=== Section Start ===

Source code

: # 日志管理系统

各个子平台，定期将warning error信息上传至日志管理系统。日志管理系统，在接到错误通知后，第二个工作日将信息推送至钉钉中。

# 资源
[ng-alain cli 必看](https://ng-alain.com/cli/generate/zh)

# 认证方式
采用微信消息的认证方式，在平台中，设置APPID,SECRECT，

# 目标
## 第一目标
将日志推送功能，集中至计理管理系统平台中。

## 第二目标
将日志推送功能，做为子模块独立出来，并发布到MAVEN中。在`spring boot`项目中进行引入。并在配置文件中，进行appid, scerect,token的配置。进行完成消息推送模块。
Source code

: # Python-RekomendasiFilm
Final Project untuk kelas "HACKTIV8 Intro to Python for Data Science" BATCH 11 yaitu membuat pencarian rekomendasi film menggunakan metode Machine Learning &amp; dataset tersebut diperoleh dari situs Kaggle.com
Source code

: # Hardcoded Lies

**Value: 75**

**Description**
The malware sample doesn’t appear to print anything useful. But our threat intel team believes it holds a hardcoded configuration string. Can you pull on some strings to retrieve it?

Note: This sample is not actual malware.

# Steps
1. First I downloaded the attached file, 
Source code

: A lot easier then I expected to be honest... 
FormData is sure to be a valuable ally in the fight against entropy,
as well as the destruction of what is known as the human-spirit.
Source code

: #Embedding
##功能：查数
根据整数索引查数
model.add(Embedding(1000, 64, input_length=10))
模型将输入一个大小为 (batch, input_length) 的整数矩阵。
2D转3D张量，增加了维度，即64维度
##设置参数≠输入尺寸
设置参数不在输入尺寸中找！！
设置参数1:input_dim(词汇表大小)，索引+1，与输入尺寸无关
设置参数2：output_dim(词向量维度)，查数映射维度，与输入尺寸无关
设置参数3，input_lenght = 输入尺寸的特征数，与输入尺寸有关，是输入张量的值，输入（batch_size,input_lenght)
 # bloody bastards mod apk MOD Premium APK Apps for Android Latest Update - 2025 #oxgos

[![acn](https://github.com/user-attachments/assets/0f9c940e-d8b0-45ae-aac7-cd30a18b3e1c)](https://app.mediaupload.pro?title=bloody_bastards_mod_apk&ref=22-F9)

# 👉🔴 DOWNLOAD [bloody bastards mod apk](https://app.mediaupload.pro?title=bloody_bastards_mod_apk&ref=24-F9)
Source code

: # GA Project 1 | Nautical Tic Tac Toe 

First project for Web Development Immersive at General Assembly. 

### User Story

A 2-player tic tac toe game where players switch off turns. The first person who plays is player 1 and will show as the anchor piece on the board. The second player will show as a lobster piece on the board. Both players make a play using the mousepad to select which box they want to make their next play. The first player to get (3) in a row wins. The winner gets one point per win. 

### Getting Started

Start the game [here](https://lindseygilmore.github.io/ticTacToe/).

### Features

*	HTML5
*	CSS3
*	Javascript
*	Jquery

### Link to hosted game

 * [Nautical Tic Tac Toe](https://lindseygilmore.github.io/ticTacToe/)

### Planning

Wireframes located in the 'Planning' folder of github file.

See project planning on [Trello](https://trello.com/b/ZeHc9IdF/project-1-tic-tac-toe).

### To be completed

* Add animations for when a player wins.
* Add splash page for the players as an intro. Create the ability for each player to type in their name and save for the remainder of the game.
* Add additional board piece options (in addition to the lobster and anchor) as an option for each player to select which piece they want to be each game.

=== Section End ===

**Description of the task:**
Your task is to retype the complete material exactly as it was given.

**Task response:**
Source code

: # 日志管理系统

各个子平台，定期将warning error信息上传至日志管理系统。日志管理系统，在接到错误通知后，第二个工作日将信息推送至钉钉中。

# 资源
[ng-alain cli 必看](https://ng-alain.com/cli/generate/zh)

# 认证方式
采用微信消息的认证方式，在平台中，设置APPID,SECRECT，

# 目标
## 第一目标
将日志推送功能，集中至计理管理系统平台中。

## 第二目标
将日志推送功能，做为子模块独立出来，并发布到MAVEN中。在`spring boot`项目中进行引入。并在配置文件中，进行appid, scerect,token的配置。进行完成消息推送模块。
Source code

: # Python-RekomendasiFilm
Final Project untuk kelas "HACKTIV8 Intro to Python for Data Science" BATCH 11 yaitu membuat pencarian rekomendasi film menggunakan metode Machine Learning &amp; dataset tersebut diperoleh dari situs Kaggle.com
Source code

: # Hardcoded Lies

**Value: 75**

**Description**
The malware sample doesn’t appear to print anything useful. But our threat intel team believes it holds a hardcoded configuration string. Can you pull on some strings to retrieve it?

Note: This sample is not actual malware.

# Steps
1. First I downloaded the attached file, 
Source code

: A lot easier then I expected to be honest... 
FormData is sure to be a valuable ally in the fight against entropy,
as well as the destruction of what is known as the human-spirit.
Source code

: #Embedding
##功能：查数
根据整数索引查数
model.add(Embedding(1000, 64, input_length=10))
模型将输入一个大小为 (batch, input_length) 的整数矩阵。
2D转3D张量，增加了维度，即64维度
##设置参数≠输入尺寸
设置参数不在输入尺寸中找！！
设置参数1:input_dim(词汇表大小)，索引+1，与输入尺寸无关
设置参数2：output_dim(词向量维度)，查数映射维度，与输入尺寸无关
设置参数3，input_lenght = 输入尺寸的特征数，与输入尺寸有关，是输入张量的值，输入（batch_size,input_lenght)
 # bloody bastards mod apk MOD Premium APK Apps for Android Latest Update - 2025 #oxgos

[![acn](https://github.com/user-attachments/assets/0f9c940e-d8b0-45ae-aac7-cd30a18b3e1c)](https://app.mediaupload.pro?title=bloody_bastards_mod_apk&ref=22-F9)

# 👉🔴 DOWNLOAD [bloody bastards mod apk](https://app.mediaupload.pro?title=bloody_bastards_mod_apk&ref=24-F9)
Source code

: # GA Project 1 | Nautical Tic Tac Toe 

First project for Web Development Immersive at General Assembly. 

### User Story

A 2-player tic tac toe game where players switch off turns. The first person who plays is player 1 and will show as the anchor piece on the board. The second player will show as a lobster piece on the board. Both players make a play using the mousepad to select which box they want to make their next play. The first player to get (3) in a row wins. The winner gets one point per win. 

### Getting Started

Start the game [here](https://lindseygilmore.github.io/ticTacToe/).

### Features

*	HTML5
*	CSS3
*	Javascript
*	Jquery

### Link to hosted game

 * [Nautical Tic Tac Toe](https://lindseygilmore.github.io/ticTacToe/)

### Planning

Wireframes located in the 'Planning' folder of github file.

See project planning on [Trello](https://trello.com/b/ZeHc9IdF/project-1-tic-tac-toe).

### To be completed

* Add animations for when a player wins.
* Add splash page for the players as an intro. Create the ability for each player to type in their name and save for the remainder of the game.
* Add additional board piece options (in addition to the lobster and anchor) as an option for each player to select which piece they want to be each game.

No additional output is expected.